I’m not a superstitious person, but when it comes to the Portland Trail Blazers and their decades old injury curse, I’m considerably stitious. It has robbed the team of three different potential dynasties, destroyed eras, seasons, and careers.
The Curse has famously been represented by a hydra, made of the collective knees of Bill Walton, Sam Bowie, and Greg Oden. The Three Titans of Torture if you will. This hex has plagued important big men throughout Blazers history, ranging from Arvydas Sabonis to Joel Pryzbilla to Jusuf Nurkic. The Curse traditionally likes to troll us sometimes too. Perhaps in the form of Chris Dudley free throws, Raef LaFrentz and his expiring contract, or The Hassan Whiteside & DominAyton Experiences.
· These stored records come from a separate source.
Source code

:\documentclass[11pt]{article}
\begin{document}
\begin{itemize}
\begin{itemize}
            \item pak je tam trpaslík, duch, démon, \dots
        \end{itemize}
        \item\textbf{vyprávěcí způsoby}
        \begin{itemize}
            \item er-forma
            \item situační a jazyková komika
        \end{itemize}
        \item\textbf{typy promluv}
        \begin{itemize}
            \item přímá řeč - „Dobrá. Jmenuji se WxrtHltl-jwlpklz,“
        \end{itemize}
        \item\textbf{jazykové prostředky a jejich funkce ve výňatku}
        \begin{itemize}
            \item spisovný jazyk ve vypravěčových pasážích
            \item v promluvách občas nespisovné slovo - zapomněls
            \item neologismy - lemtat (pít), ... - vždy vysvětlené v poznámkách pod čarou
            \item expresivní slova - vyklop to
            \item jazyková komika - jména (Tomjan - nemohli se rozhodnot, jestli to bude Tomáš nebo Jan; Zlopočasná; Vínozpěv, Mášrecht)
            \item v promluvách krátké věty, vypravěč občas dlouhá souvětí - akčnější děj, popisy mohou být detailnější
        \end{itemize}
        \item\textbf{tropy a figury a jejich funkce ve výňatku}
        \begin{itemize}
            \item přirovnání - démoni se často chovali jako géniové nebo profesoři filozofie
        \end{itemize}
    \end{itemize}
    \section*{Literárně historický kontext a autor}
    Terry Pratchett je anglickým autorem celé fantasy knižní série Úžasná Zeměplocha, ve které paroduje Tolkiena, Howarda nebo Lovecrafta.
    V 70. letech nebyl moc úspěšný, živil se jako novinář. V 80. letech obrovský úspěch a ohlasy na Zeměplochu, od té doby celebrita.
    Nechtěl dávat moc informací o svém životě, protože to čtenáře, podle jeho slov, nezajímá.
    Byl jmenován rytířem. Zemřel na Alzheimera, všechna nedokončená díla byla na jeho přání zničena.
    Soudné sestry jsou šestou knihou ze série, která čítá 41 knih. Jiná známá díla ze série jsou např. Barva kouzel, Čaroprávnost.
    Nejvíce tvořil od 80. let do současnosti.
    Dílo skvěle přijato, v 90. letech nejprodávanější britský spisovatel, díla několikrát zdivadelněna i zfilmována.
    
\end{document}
Robert Williams III has been holding up his end of the bargain on the current squad, by playing in just 37 of the past 182 games. However, The Curse has shapeshifted this season and wiped out **ALL 6** of Portland’s standard contract guards.
Rewind a couple months before training camp opened, and there was a lot of optimism towards competing for a playoff spot for the first time in 5 years. Every guard not named Damian Lillard was ready to roll. Then BOOM!
Scoot Henderson tears a hamstring muscle with an original timeline of being out 4-8 weeks. Last week, we passed the 8 week mark with news that he’ll be re-evaluated in 2-4 weeks. He’s still far away from being cleared to even participate in 5 on 5 drills. We’re going to be lucky if Scoot is able to play half of the games this regular season. Let’s not be naive and think there won’t be setbacks after his return, based on his recent history of leg issues. This is a vital year for him to show he deserves to be a major part of this rebuild, and time is of the essence.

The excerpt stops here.